::: Data :::
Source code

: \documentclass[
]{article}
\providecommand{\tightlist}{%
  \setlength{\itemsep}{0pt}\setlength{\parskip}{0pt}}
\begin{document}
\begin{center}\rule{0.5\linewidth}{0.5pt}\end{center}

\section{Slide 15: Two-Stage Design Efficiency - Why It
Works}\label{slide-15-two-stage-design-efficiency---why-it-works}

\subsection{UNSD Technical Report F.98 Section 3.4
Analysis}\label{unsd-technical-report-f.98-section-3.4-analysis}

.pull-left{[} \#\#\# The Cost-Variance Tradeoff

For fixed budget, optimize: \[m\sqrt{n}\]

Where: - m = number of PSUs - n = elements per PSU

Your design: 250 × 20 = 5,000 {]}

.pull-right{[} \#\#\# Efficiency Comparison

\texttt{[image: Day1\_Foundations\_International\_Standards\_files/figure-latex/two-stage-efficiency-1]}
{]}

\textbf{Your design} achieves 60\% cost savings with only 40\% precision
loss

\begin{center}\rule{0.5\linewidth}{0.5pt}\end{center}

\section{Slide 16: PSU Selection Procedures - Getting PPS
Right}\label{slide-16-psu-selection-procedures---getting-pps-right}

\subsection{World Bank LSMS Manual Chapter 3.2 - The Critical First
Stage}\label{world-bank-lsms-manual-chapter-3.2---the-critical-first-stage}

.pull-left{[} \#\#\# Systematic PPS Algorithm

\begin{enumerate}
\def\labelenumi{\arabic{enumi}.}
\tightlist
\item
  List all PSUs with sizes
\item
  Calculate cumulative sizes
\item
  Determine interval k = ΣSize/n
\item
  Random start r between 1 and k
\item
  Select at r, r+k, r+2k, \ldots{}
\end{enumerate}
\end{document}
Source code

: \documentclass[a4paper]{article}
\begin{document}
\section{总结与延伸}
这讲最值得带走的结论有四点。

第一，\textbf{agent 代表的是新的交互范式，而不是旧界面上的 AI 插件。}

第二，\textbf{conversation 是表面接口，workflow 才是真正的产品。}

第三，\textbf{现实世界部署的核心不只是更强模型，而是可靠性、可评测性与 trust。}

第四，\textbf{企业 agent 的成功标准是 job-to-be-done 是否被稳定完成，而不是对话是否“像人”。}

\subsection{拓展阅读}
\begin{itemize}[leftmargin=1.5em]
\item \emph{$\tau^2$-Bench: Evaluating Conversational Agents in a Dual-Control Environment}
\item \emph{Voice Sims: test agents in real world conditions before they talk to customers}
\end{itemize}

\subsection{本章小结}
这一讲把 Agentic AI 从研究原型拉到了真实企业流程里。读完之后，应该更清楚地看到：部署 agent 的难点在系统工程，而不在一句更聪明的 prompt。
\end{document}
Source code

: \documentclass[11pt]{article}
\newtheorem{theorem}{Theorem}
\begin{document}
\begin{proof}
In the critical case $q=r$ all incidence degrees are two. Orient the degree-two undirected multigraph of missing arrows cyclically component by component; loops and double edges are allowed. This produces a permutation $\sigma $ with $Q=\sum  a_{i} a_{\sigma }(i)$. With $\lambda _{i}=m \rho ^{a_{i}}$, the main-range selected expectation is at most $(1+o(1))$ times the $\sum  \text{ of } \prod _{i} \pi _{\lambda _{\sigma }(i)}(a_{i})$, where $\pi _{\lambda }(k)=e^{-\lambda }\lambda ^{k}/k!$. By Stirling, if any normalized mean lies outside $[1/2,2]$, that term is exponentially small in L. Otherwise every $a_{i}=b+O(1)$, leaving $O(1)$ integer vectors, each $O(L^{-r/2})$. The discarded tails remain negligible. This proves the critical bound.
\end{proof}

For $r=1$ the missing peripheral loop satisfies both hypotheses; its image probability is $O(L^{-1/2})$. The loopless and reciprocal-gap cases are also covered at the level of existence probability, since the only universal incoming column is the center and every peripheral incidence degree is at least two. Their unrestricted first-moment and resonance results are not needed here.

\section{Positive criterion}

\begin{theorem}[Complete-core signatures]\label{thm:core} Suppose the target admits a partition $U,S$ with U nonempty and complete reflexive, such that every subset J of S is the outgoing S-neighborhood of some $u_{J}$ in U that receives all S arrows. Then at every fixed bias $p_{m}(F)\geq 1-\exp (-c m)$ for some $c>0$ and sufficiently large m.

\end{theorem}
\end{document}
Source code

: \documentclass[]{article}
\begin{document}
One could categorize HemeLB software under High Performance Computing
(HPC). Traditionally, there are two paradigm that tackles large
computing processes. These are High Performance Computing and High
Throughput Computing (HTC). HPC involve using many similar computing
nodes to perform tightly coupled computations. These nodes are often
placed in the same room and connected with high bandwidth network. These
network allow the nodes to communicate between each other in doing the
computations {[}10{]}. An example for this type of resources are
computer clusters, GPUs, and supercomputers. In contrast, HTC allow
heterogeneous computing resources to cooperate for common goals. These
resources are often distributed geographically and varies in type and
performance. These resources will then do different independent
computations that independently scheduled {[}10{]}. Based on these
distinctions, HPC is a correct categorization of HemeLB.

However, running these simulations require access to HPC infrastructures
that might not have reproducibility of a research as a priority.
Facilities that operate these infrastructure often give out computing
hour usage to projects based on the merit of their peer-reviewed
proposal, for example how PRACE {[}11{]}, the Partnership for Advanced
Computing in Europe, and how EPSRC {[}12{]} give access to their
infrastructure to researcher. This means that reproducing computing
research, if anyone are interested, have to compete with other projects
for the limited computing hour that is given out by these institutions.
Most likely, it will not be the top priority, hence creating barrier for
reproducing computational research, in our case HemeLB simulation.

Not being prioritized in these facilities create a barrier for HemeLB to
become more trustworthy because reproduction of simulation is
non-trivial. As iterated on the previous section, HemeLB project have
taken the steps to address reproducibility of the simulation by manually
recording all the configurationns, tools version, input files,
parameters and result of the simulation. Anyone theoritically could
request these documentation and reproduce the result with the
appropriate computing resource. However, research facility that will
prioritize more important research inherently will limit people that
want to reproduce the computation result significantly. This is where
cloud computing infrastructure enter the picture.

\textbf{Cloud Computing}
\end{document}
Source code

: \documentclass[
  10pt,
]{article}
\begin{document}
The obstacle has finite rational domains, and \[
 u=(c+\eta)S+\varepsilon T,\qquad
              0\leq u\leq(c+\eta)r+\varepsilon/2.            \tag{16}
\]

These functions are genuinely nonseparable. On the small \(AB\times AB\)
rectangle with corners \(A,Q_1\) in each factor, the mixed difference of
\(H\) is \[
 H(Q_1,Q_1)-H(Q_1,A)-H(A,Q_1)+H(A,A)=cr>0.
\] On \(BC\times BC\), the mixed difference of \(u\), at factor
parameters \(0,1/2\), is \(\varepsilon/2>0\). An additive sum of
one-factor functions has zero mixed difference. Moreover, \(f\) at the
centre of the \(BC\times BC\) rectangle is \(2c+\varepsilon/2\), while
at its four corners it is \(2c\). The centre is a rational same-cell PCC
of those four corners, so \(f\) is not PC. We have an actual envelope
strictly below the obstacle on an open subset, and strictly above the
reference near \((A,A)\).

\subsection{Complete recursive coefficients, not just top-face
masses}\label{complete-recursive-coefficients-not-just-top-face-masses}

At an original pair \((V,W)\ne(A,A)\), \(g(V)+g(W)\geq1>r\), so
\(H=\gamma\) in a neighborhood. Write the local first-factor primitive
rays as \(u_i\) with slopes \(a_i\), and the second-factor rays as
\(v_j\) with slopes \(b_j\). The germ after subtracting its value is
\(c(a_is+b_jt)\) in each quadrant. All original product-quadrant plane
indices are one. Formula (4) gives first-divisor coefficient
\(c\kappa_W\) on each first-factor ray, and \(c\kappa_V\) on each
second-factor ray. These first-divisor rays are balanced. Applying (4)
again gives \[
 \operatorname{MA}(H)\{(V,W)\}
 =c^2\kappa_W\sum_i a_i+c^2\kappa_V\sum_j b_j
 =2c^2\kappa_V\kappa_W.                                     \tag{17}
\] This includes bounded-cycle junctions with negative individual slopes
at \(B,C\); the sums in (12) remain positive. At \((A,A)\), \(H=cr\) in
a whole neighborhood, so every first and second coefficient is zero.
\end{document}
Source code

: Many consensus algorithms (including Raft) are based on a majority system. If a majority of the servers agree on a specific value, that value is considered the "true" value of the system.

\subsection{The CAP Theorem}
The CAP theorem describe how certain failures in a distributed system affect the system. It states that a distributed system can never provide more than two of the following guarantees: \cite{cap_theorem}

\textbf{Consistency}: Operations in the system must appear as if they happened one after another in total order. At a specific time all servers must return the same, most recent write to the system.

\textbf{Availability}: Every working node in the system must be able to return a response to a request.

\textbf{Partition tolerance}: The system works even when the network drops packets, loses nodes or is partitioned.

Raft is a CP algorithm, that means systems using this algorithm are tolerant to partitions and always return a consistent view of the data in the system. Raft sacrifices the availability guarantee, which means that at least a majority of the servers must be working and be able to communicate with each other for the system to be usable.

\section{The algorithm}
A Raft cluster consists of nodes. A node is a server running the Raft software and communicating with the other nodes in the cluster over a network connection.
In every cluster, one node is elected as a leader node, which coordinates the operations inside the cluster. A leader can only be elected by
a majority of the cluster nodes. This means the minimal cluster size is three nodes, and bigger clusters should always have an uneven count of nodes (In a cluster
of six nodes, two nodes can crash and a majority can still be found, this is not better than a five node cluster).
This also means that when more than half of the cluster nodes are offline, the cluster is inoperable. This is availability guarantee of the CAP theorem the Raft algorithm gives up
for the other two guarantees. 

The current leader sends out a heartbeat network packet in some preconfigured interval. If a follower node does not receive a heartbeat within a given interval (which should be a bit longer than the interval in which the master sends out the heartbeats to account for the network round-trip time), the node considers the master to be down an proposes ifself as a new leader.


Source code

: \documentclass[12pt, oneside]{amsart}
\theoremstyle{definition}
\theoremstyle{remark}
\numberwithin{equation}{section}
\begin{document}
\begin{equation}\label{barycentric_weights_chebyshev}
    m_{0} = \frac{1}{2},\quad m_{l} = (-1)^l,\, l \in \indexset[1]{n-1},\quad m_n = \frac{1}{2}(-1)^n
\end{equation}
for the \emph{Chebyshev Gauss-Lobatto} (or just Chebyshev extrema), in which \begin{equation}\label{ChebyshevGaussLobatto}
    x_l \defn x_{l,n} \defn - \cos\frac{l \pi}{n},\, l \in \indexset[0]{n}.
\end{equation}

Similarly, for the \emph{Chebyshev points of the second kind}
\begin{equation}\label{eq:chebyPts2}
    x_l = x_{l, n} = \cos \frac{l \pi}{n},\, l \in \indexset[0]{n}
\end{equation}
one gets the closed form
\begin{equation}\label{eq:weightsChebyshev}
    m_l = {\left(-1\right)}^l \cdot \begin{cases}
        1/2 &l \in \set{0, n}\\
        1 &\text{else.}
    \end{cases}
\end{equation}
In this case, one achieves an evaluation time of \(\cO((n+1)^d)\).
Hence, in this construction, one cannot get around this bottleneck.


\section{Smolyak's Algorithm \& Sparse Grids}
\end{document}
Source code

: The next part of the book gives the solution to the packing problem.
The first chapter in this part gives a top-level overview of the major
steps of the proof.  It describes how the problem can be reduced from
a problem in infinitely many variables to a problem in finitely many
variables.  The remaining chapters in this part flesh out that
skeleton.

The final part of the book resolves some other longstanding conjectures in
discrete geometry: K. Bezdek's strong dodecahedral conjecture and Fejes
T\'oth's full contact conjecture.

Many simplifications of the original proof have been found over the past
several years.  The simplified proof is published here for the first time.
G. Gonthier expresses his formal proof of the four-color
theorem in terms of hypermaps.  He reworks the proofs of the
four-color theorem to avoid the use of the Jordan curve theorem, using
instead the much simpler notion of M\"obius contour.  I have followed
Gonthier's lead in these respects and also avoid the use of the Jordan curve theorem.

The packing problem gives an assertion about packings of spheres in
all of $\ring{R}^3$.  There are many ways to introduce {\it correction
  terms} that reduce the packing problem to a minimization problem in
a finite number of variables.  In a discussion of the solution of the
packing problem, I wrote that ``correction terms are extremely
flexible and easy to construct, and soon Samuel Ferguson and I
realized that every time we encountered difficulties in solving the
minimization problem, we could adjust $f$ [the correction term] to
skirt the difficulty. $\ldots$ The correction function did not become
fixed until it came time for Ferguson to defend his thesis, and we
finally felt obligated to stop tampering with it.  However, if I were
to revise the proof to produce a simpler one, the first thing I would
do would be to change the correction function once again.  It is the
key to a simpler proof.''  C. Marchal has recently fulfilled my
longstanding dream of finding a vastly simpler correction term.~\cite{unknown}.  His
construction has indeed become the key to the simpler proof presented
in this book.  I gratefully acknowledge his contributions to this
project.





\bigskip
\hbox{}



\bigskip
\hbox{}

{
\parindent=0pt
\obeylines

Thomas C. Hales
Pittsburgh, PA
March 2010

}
:::
▶ Work required
Could you return exactly the stretch of the data above that starts at the line with "The final part" and ends at the line with "Many simplifications of", both lines included?

▶ Solved problem
The final part of the book resolves some other longstanding conjectures in
discrete geometry: K. Bezdek's strong dodecahedral conjecture and Fejes
T\'oth's full contact conjecture.

Many simplifications of the original proof have been found over the past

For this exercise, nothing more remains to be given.